Também o Palacete dos Condes do Alto Mearim, assim como o seu jardim e património integrado, na freguesia de Santo António, recebeu idêntica classificação por ser “representativo de uma tipologia urbanística e arquitectónica marcadamente burguesa, datável das últimas décadas do século XIX”. Apesar de ter sido alvo de alterações, estas não preteriram o seu “carácter tardo-romântico"; antes “acentuaram a nobreza deste edifício ecléctico”, nota o documento. 

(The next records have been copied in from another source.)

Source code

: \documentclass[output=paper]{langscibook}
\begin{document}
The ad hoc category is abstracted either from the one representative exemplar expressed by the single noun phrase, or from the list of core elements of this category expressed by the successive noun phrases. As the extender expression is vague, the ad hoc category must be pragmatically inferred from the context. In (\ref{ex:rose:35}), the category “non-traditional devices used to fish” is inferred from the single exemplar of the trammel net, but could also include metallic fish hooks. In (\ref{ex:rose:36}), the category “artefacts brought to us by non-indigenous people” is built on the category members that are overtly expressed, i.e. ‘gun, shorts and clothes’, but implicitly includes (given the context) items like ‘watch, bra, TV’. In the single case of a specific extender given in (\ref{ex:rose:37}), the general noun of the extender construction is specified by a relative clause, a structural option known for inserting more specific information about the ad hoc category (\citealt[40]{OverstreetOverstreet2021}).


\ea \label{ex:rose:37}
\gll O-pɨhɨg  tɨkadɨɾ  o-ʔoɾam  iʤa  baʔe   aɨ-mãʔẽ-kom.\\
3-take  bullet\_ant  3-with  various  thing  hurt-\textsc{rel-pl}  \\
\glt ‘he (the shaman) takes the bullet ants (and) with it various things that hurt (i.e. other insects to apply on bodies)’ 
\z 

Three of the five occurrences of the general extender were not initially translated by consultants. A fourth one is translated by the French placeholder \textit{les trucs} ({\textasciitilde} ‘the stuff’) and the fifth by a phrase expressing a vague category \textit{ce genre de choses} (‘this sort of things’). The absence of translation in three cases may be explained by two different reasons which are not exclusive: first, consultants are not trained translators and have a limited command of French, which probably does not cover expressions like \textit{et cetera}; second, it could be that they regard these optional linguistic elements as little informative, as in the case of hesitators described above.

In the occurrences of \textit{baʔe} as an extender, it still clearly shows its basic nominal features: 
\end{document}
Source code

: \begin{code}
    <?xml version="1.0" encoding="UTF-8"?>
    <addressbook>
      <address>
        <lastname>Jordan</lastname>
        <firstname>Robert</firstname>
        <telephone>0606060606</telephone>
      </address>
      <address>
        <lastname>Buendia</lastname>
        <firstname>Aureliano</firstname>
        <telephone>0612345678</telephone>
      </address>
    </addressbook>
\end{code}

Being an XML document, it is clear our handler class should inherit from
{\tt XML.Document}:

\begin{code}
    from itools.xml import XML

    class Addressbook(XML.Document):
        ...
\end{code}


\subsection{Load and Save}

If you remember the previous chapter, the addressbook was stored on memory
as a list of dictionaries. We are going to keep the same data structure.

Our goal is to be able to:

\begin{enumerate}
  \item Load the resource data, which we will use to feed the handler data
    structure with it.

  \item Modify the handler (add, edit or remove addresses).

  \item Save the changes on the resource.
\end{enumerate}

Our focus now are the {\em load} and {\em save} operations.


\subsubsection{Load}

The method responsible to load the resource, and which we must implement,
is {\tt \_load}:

Classificado como conjunto de interesse público está também o conjunto de imóveis ligados à actividade industrial e à obra social da Companhia União Fabril (CUF), no Barreiro, um dos maiores conjuntos industriais portugueses, que trabalhou quase um século. Instalada na ínsula do Barreiro desde 1907, a CUF “representa para Portugal o pioneirismo e gigantismo no seio das indústrias químicas nacionais, tendo criado sinergias para o desenvolvimento de fábricas congéneres.”. 

Foi ali localizada para aproveitar a proximidade ao rio Tejo e à estação de caminho-de-ferro do Sul, cuja ligação era fundamental para receber a maioria das matérias-primas provenientes das minas de pirite do Alentejo. “A CUF revolucionou a indústria em Portugal, na terceira geração da industrialização (indústria química), e representa para Portugal um exemplo paradigmático de industrialização, desenvolvendo e construindo uma verdadeira cidade industrial para acolher os milhares de trabalhadores que entretanto iam chegando ao Barreiro”, refere o documento. 

“O complexo da CUF mantém ainda hoje arquitecturas autênticas e de relevante valor histórico e cultural e social, testemunhando diversas fases de produção e de laboração de um dos maiores complexos industriais europeus e dos mais significativos enquanto património industrial português e inclui, ainda, toda uma série de equipamentos de natureza social.”

A classificação como conjunto de interesse público abrange a Casa-Museu Alfredo da Silva; antigo Posto da GNR; Edifícios da Primeira Geração Stinville (1907-1917); Edifícios da Antiga Central a Vapor; Armazém de Descarga e Moagem de Pirites; Bairro Operário de Santa Bárbara; antiga sede do Grupo Desportivo da CUF; Mausoléu de Alfredo da Silva; Silo de Sulfato de Amónio (1952); Silo de Enxofre (1960); e Museu Industrial e Centro de Documentação (antiga Central Diesel, 1928-1937). 

Com esta classificação, qualquer intervenção que seja feita nos imóveis ficará sujeita às restrições previstas na lei e depende da aprovação prévia da Direcção-Geral do Património Cultural (DGPC).